Source information:
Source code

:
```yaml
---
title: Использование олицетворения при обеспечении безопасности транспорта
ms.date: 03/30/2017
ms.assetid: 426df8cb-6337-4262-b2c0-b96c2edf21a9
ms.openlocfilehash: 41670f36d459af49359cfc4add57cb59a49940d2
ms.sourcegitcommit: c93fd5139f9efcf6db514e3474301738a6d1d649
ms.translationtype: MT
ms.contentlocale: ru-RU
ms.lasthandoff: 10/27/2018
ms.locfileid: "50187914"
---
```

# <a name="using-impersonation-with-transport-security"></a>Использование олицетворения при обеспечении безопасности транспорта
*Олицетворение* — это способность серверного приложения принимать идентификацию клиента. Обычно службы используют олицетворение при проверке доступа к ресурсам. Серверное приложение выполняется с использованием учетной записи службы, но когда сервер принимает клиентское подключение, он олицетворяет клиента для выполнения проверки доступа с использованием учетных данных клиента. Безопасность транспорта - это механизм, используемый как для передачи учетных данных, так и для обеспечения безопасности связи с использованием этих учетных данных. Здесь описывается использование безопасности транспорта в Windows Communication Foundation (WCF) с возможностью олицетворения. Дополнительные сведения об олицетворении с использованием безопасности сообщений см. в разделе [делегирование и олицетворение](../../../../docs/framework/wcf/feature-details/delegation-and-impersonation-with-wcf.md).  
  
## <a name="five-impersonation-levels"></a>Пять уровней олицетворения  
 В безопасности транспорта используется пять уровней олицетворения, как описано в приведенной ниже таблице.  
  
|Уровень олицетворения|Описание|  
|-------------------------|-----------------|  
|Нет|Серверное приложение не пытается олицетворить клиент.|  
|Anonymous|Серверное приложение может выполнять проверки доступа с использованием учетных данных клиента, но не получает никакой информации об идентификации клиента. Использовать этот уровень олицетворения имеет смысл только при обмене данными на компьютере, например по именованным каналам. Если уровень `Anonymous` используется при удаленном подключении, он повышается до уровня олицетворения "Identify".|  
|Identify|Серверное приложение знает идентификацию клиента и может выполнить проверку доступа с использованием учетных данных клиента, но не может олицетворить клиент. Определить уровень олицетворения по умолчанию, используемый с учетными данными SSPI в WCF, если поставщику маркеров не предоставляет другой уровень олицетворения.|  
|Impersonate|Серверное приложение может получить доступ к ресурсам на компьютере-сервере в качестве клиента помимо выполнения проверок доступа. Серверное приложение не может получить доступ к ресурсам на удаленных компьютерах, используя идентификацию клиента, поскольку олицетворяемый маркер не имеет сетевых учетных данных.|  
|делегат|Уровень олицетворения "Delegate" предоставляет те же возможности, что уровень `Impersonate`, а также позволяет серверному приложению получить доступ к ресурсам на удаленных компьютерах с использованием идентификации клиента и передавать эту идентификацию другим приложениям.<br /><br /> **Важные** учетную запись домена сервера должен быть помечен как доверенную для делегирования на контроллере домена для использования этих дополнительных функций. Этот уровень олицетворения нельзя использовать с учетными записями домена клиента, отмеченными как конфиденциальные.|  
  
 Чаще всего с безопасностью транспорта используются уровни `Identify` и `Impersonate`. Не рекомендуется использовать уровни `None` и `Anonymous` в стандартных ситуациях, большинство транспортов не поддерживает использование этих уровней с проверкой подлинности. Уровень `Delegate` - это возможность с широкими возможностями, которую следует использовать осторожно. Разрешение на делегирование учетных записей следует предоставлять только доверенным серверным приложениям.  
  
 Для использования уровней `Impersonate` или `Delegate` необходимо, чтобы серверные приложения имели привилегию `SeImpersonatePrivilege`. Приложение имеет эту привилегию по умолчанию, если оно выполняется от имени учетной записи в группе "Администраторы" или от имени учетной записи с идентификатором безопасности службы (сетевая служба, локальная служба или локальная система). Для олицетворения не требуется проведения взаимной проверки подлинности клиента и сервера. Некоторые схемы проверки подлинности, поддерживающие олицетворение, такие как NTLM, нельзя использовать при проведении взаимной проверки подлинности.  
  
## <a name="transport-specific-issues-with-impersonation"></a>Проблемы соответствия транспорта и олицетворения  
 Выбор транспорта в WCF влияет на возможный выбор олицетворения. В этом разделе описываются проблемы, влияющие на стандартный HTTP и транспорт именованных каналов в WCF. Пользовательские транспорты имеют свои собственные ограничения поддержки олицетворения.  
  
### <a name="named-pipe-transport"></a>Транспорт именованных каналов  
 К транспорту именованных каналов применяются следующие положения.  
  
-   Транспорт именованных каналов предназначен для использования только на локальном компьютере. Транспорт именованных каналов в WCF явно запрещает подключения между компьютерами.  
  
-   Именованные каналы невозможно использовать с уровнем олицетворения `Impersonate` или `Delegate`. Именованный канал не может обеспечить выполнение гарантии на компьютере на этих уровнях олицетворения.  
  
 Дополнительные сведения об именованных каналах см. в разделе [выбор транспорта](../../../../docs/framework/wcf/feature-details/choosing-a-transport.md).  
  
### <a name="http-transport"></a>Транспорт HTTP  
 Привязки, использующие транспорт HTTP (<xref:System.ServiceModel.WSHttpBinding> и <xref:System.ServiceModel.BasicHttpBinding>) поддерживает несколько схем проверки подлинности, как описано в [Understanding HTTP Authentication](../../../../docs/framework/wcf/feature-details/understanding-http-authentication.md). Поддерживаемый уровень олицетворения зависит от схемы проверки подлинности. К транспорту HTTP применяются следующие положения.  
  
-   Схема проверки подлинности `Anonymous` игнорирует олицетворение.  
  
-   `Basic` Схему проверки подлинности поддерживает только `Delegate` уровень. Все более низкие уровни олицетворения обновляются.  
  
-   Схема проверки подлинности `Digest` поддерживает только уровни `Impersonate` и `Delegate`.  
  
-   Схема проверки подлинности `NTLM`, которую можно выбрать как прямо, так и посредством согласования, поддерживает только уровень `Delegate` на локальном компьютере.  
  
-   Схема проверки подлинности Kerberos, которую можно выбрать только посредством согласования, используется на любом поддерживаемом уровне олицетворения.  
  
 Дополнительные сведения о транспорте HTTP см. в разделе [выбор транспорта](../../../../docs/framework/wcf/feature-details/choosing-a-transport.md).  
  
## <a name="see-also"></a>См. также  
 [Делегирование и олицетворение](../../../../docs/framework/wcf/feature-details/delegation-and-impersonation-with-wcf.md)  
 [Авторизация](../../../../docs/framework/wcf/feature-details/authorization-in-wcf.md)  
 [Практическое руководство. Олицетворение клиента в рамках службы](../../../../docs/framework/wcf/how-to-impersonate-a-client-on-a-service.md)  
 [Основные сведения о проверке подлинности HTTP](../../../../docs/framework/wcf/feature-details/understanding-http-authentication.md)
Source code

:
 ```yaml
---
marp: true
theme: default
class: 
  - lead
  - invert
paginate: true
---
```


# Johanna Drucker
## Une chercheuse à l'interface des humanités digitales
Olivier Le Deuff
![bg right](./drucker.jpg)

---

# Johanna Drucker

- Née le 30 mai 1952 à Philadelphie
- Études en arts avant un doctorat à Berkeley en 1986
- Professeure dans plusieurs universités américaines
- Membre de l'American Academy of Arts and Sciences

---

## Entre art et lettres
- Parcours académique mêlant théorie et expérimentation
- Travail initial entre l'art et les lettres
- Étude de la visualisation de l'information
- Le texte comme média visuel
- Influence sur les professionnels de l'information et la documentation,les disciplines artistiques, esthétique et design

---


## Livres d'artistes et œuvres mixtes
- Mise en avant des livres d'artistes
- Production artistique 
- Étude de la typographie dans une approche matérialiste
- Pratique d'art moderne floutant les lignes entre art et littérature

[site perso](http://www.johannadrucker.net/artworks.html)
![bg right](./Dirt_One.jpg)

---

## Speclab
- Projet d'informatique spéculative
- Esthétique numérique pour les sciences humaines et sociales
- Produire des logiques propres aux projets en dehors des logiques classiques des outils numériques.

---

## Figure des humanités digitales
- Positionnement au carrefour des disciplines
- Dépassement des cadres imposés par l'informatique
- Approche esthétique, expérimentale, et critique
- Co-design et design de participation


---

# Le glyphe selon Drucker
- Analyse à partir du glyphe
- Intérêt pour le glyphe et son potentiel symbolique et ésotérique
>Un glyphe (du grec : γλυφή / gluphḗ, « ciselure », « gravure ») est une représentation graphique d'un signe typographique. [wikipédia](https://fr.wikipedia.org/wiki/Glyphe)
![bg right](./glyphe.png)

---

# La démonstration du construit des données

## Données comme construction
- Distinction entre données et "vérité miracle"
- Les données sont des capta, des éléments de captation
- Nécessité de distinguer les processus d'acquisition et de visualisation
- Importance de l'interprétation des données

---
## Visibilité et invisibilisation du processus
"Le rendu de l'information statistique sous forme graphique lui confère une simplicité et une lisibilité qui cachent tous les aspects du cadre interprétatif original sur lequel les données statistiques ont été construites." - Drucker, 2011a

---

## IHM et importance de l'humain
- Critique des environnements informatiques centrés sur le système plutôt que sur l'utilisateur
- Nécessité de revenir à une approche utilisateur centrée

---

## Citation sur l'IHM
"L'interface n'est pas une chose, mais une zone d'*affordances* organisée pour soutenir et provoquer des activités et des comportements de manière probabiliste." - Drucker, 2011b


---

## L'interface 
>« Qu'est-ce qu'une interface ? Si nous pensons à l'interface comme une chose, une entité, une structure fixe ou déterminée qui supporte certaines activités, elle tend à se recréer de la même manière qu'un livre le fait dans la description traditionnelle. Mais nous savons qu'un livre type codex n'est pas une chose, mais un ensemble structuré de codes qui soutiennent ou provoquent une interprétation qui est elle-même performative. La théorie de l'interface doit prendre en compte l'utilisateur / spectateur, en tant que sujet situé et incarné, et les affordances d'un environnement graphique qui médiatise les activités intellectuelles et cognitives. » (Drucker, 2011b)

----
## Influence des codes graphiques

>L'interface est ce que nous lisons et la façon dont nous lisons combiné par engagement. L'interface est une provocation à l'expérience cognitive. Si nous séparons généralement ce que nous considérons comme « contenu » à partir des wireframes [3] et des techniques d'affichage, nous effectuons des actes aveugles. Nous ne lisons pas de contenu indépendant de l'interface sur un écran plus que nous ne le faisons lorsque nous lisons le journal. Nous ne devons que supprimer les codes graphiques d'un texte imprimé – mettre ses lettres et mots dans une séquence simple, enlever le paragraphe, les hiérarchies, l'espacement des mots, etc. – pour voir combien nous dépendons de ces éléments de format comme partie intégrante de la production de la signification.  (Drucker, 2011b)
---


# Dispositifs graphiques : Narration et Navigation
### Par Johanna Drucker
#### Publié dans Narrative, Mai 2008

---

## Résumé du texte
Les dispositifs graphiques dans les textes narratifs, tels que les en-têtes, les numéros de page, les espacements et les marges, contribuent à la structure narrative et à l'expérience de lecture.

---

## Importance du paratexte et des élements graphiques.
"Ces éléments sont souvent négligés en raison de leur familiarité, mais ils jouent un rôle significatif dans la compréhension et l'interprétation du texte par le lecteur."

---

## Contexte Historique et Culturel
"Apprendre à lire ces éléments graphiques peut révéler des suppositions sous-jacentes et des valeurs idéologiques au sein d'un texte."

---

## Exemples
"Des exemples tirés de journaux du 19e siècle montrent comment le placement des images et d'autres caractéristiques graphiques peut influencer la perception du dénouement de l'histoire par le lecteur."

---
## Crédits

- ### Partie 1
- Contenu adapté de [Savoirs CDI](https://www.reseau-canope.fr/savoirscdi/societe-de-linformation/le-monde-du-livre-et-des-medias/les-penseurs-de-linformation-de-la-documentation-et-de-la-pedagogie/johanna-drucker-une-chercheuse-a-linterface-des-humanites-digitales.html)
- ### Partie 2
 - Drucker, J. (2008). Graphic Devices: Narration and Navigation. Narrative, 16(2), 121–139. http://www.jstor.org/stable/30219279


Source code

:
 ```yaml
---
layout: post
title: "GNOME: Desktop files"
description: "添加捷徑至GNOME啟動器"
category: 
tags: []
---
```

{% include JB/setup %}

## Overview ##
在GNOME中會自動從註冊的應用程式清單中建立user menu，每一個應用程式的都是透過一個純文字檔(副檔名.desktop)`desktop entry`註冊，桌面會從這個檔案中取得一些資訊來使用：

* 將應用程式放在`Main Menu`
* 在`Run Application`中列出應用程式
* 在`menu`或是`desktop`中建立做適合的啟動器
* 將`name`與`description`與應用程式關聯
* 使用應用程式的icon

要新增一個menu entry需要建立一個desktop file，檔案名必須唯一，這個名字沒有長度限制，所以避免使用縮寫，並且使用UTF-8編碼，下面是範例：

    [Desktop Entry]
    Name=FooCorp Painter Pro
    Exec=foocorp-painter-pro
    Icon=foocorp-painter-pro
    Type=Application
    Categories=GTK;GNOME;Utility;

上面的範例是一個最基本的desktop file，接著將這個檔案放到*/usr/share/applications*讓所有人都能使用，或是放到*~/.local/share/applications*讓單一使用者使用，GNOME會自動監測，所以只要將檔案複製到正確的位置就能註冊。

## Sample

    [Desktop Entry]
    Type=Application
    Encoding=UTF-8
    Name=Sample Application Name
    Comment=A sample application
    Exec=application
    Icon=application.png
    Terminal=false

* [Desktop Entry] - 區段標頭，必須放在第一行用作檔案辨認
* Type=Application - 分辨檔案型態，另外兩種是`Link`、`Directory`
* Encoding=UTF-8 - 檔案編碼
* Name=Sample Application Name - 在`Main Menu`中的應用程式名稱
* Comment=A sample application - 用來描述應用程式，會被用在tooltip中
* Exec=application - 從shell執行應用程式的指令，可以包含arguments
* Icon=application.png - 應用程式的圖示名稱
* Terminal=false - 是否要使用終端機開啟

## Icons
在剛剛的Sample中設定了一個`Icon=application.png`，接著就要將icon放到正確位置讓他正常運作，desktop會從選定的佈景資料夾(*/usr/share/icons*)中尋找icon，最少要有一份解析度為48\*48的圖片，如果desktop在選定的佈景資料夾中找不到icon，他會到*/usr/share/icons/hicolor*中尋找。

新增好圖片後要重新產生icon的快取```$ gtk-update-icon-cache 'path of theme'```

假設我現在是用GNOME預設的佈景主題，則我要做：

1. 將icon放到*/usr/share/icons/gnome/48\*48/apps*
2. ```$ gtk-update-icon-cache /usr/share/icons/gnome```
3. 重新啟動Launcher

Required work:
An exact, line-for-line copy is required: from the line containing "Terminal=false - 是否要使用終端機開啟" through the final line of the listing above, both included, with nothing else.

Solution to the exercise:
* Terminal=false - 是否要使用終端機開啟

## Icons
在剛剛的Sample中設定了一個`Icon=application.png`，接著就要將icon放到正確位置讓他正常運作，desktop會從選定的佈景資料夾(*/usr/share/icons*)中尋找icon，最少要有一份解析度為48\*48的圖片，如果desktop在選定的佈景資料夾中找不到icon，他會到*/usr/share/icons/hicolor*中尋找。

新增好圖片後要重新產生icon的快取```$ gtk-update-icon-cache 'path of theme'```

假設我現在是用GNOME預設的佈景主題，則我要做：

1. 將icon放到*/usr/share/icons/gnome/48\*48/apps*
2. ```$ gtk-update-icon-cache /usr/share/icons/gnome```
3. 重新啟動Launcher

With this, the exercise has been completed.